The main event was a workshop on"Towards a Code of Conduct for Counter Terrorism" that had valuable contributions from Human Rights Watch, British American Security Information Council.

We also had a neo-con who was suitably batshit. Claudia Rosett from the right of sensible Foundation for the Defense of Democracies, decided not to address the subject, but launch a long tirade about the UN Food for Oil programme and comparing the UN to a terrorist nation. There was no actual point to this and under questioning she did admit that the UN does a lot of good work. She also diverted briefly enough to describe the Organisation of Islamic States as 'a bunch of thugs who provide excuses for terrorists'. Back on Planet Earth the session continued.

Stephen Monblatt compared the shift in CT from arresting and trying terrorists to the post 9/11 strategy of prevention. Another difficulty is in defining terrorism and he quoted one country who had discovered over 120 different definitions of it in their own national laws. Once again he underlined the need for civil liberties as history shows that repression doesn't stop terrorism, rather it gives it an arena to prosper.

 Joanne Mariner from Human Rights Watch gave a robust defence of civil liberties and assaulted the Orwellian doublespeak of the Bush administration and euphamisms for what can only amount to torture. She illustrated her case by quoting information gathered under torture that was incorrect, asking how incorrect intelligence can fight terrorism. Some inmates are being denied representation by lawyers because the inmates have classified information. This information turns out to be the fact that they were tortured, or in Bush-speak had 'enhanced interrogation' and the techniques used are classified....

Rendition came under criticism especially as states are handing suspects over to regimes that practice torture, citing 'diplomatic assurances' from such states are not sufficent. She finished with the observation that respecting human rights is not an obstacle but an integral part of CT. Please check the link on her name for a list of truly excellent articles by her and there's more here.

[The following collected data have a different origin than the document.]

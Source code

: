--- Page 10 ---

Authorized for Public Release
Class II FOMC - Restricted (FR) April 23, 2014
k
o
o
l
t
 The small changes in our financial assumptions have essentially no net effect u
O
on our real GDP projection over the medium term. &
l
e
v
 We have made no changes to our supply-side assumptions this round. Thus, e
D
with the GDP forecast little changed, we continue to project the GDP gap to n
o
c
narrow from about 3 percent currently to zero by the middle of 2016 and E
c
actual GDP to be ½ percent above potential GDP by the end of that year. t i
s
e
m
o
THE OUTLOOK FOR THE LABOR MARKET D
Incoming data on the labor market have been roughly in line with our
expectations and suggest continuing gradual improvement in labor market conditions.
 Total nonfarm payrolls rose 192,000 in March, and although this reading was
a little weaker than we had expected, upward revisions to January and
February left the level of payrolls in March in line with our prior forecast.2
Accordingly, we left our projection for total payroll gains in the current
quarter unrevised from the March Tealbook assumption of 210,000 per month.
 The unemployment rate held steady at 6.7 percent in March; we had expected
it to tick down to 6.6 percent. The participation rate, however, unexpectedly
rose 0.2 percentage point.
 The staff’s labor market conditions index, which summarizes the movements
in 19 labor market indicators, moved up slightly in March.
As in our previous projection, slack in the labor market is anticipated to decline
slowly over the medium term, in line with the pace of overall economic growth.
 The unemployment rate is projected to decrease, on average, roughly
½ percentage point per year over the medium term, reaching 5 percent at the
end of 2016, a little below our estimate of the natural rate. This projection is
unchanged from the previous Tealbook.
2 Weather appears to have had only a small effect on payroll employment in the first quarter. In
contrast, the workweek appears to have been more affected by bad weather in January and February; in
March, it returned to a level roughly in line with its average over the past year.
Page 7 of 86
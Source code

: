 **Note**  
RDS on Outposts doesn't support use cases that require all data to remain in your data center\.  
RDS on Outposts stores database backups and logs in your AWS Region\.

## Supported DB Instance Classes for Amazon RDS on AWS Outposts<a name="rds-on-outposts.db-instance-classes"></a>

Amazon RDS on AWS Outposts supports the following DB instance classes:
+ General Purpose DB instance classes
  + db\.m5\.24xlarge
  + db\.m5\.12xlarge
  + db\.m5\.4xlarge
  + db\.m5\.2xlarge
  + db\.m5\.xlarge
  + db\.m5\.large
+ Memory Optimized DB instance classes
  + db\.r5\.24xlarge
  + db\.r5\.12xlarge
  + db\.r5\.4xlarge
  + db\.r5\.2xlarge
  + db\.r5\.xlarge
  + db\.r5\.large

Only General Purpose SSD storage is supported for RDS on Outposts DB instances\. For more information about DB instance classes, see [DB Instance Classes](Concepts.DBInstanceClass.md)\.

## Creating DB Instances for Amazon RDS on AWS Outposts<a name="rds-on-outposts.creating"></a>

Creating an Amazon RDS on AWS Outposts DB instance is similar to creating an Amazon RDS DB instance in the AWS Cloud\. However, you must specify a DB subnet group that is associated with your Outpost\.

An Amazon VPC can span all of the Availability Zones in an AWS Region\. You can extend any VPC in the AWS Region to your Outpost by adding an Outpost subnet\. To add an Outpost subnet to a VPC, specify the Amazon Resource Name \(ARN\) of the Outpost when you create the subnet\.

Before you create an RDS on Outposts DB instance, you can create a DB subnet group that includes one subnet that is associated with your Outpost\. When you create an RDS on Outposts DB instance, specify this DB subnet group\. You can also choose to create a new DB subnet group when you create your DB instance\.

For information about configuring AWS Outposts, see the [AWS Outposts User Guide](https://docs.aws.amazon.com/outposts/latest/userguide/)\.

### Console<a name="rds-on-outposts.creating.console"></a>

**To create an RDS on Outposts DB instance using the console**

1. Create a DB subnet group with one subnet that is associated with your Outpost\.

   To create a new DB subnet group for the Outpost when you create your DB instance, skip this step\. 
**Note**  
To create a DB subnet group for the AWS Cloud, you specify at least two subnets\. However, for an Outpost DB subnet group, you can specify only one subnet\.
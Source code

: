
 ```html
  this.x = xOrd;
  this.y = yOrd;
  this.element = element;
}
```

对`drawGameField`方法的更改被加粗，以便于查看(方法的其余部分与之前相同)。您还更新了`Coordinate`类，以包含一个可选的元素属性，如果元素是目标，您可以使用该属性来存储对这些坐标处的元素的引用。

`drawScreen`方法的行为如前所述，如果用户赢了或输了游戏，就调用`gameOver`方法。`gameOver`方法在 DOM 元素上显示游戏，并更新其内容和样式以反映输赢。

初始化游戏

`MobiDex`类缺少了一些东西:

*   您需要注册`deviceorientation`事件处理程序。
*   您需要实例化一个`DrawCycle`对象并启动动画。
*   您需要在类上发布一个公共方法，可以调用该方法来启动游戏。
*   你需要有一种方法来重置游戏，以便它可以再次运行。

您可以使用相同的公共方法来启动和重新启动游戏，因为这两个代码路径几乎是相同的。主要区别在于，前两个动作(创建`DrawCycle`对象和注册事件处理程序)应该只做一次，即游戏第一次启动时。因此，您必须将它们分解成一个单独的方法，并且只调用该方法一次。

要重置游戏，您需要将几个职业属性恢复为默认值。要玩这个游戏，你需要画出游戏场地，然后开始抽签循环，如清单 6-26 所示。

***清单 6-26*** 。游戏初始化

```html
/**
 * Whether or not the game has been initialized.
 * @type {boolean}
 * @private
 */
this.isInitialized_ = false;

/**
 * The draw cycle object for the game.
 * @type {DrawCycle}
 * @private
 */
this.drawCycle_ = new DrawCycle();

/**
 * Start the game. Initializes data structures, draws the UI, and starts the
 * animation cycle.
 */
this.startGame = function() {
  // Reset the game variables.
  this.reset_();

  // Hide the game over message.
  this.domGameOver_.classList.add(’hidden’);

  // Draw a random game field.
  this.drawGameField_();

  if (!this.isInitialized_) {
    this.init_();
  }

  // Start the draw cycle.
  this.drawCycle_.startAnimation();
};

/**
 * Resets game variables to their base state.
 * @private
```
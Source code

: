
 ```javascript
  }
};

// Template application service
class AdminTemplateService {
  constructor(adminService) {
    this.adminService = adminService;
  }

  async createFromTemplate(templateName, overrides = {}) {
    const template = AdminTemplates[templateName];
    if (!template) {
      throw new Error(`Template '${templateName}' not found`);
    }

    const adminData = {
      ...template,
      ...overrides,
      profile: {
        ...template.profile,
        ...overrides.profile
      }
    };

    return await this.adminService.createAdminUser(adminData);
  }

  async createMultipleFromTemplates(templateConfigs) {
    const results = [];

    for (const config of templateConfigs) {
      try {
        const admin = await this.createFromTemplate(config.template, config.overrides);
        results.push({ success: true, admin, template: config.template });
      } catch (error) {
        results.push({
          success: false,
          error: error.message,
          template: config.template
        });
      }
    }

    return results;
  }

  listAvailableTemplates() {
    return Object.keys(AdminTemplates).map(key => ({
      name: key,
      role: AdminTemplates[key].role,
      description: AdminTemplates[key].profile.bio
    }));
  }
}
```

Great report. Angry rant- If

Great report.

Angry rant- If rendered people are not going to be tortured why pay the air fare, or why not fly them to denmark, or tahiti? Risible. And that dodge that the techniques (torture) are classified so they get to hush up the case and deny a defence, yes truly batshit insane. But what is worth noting is the careful lawerly way they went about this, this isn't a few bad apples, this isn't incompetence, this was a carefully planned Whitehouse ordered neo-con approved policy because they do not believe in human rights at all. And Anthony made best friends with them, Arse.